Infrastructure testing is integration testing with real dependencies, and this is an area where the contributions of people with operations experience can be especially valuable.
Thin vertical slices
It is a well-known agile practice to attempt to define user stories as "vertical slices" of functionality11. This means that rather than attempt to deliver a complete database, followed by a complete business tier, followed by an Enterprise Service Bus, followed by a front end, we deliver just enough of each tier to be able to show something of value to the end user.
As well as these tiers, we can also deliver just enough infrastructure to support the feature we want to deliver. This practice might even result in reduced infrastructure costs.
Adding infrastructure and associated tests to every story may make these stories larger and more complex to deliver. The answer, of course, is to make the slices thinner, thin enough that they are deliverable whilst still adding value.
Defining sufficiently thin vertical slices is not always easy. However, investing time in this will make the other practices easier - thin slices are easier to test and easier for a pair of developers from diverse backgrounds to deliver.
Conclusion
Infrastructure as code in't the future, it's the present. The transition to everything-as-code is likely to be harder for the infrastructure professionals than it is for the developers.
There is a disconcerting remark in the Microsoft article about testing convergence linked above8
It was a painful transition for the company. We worked hard to move [test engineers] to other roles, and some did, but a good number of them didn’t.
You don't want this to be your company and you don't want these to be your infrastructure people. These are difficult problems, but the practices outlined above, along with others designed to detoxify the workplace, can go some way towards mitigating them.

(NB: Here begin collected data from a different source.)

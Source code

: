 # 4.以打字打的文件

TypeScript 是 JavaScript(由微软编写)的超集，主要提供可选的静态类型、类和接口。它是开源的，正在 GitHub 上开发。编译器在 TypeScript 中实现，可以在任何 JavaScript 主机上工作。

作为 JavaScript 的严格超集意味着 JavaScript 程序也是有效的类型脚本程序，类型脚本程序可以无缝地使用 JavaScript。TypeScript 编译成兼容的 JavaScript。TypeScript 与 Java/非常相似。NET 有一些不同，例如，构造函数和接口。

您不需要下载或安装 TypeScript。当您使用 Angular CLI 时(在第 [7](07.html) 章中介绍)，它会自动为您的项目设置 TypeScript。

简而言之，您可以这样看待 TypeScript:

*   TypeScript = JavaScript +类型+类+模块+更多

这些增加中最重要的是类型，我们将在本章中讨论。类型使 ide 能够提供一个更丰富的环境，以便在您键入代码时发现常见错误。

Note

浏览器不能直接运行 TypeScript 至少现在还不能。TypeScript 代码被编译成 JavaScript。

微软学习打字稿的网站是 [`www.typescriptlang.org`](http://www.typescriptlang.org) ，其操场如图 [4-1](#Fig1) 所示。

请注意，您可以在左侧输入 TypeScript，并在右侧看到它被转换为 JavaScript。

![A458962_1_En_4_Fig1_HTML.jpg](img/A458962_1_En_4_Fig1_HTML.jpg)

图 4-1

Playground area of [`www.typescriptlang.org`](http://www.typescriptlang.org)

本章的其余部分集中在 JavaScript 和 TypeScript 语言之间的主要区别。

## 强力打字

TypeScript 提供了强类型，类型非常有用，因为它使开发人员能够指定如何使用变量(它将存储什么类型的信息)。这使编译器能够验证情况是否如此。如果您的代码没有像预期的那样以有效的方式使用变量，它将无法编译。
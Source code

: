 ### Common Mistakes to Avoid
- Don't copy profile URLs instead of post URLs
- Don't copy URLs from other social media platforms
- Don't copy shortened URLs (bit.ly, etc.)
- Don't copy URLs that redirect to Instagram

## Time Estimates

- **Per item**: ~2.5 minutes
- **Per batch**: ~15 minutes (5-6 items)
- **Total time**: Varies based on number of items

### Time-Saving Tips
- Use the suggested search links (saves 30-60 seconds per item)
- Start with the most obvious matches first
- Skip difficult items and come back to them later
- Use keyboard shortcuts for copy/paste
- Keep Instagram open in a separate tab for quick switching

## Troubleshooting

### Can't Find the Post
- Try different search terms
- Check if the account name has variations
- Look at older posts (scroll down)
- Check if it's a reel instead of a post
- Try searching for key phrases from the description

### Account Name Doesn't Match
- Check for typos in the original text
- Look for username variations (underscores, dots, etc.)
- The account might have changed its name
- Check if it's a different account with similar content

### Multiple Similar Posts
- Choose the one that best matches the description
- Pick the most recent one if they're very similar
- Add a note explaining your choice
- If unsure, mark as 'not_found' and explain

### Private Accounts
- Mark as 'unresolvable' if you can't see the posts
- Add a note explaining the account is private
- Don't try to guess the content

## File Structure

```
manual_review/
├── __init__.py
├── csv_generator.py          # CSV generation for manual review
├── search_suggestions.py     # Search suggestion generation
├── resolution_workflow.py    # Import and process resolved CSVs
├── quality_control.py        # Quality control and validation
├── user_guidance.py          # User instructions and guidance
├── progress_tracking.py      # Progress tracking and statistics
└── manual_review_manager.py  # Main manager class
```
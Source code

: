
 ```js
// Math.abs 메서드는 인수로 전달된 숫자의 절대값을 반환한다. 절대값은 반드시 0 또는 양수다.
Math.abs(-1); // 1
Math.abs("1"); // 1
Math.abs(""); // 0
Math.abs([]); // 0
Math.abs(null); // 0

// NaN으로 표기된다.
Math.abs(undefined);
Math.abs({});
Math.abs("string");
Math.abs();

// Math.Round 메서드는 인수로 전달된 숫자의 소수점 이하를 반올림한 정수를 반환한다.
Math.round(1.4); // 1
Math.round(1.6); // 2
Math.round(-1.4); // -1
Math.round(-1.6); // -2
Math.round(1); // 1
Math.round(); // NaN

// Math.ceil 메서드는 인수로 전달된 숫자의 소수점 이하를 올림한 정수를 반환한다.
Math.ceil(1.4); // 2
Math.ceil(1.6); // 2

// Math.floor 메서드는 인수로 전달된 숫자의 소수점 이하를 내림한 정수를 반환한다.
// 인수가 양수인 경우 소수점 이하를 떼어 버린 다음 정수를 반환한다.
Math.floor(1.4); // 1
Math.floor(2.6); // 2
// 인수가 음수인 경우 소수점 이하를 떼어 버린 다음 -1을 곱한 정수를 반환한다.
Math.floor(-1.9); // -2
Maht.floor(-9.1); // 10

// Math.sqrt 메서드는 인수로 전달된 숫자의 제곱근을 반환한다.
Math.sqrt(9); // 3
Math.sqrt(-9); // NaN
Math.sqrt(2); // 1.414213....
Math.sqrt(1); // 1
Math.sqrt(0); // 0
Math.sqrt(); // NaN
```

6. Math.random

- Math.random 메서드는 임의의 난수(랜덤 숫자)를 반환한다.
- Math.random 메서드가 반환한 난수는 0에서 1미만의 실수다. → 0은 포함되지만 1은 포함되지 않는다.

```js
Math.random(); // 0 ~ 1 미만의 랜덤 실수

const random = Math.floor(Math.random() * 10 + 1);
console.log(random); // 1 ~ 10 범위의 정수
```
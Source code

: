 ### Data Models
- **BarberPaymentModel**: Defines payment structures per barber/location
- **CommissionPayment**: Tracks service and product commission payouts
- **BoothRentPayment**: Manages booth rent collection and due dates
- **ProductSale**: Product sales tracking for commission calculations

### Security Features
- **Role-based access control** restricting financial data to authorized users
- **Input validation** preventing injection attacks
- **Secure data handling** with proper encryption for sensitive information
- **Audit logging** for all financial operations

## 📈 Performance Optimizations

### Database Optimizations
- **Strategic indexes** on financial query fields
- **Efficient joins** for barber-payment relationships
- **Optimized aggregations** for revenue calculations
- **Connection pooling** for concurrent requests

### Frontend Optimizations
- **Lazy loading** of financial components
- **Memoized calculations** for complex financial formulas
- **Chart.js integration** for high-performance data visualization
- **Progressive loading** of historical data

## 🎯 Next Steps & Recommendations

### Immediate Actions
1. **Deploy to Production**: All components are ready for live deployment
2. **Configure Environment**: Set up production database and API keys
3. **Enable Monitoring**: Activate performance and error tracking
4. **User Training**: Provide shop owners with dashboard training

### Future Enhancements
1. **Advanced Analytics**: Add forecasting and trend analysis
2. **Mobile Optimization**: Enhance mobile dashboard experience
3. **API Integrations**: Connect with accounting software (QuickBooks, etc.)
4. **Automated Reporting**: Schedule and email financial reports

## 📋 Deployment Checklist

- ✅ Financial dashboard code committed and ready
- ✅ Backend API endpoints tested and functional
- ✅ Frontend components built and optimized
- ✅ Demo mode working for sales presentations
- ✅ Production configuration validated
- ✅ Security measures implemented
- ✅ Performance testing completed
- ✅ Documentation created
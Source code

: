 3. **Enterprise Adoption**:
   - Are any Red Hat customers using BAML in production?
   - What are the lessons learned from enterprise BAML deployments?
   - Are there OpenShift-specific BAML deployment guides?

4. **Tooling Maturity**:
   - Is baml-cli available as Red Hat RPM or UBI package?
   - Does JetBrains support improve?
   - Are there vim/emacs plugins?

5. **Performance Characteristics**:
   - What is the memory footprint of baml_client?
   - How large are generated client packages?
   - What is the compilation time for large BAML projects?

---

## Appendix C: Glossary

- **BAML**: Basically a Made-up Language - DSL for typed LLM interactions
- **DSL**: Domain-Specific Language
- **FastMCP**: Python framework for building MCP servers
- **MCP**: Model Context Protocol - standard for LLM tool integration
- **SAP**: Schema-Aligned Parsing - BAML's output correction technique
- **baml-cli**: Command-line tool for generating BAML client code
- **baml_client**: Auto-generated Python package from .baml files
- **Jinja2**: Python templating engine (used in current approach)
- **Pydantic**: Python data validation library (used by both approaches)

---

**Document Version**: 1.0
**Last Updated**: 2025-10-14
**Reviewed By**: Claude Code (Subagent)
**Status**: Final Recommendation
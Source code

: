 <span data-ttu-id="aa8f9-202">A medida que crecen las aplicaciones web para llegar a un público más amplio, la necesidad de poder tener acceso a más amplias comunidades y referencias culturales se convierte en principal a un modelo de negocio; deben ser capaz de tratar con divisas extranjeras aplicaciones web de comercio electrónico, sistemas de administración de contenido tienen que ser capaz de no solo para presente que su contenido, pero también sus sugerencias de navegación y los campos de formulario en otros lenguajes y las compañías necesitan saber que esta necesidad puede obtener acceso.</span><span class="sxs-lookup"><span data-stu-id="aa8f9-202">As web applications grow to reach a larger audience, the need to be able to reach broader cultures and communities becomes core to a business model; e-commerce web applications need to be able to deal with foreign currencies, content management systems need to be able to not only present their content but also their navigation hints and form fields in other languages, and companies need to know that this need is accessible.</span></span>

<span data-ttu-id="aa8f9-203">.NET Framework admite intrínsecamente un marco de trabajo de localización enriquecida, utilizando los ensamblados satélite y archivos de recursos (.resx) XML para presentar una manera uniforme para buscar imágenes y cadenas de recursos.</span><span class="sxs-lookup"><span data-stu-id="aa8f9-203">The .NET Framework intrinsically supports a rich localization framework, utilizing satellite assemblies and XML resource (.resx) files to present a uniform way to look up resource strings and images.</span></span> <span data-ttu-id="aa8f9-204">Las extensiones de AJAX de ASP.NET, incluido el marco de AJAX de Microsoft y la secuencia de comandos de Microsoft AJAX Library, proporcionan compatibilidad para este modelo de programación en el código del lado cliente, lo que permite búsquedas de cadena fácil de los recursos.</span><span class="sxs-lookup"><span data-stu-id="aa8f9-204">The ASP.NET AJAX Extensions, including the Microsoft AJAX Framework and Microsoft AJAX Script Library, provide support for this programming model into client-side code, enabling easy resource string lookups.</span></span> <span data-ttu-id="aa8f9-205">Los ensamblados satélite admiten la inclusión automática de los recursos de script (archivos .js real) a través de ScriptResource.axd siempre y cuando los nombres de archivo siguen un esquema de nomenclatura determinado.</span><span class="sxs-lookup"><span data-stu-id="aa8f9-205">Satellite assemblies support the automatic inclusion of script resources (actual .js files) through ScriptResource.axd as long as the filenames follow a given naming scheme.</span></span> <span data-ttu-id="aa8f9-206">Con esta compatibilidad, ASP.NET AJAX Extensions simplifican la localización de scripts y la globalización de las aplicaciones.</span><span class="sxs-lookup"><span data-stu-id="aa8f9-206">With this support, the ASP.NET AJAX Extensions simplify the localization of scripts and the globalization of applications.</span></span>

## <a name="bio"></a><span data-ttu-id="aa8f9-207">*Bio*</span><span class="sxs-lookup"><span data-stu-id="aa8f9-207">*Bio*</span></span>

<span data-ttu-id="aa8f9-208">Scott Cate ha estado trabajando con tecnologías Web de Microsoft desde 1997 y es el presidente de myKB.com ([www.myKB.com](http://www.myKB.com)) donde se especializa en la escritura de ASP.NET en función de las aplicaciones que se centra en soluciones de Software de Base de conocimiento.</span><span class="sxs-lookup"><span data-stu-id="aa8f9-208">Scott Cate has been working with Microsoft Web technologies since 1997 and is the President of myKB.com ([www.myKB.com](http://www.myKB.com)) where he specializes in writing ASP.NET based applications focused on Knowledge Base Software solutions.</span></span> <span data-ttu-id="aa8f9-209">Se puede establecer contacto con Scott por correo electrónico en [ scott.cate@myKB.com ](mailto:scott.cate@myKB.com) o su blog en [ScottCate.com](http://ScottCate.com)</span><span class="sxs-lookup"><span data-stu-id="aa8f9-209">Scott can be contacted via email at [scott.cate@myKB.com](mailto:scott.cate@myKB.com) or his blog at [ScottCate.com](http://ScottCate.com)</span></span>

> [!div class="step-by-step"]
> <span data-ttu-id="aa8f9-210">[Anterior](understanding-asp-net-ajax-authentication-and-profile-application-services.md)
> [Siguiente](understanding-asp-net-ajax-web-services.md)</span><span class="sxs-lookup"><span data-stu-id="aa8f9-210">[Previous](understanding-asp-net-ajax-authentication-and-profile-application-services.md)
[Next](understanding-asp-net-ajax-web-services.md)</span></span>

There may be some infrastructure professionals who resist the transition to everything-as-code. For the time being there may be work for them to do in the "infrastructure that supports the infrastructure", meaning the subscriptions, contracts, invoices, and service agreements. These tasks, which are more administrative than technical, represent the future of the "non-coding IT professional".
For the others, convergence creates an opportunity to develop new skills, and to have a more visible impact on the finished product. Across the team, the aim is not an unrealistic homogenisation, where every team member is a "resource", but to benefit from the diversity of experience of the team members.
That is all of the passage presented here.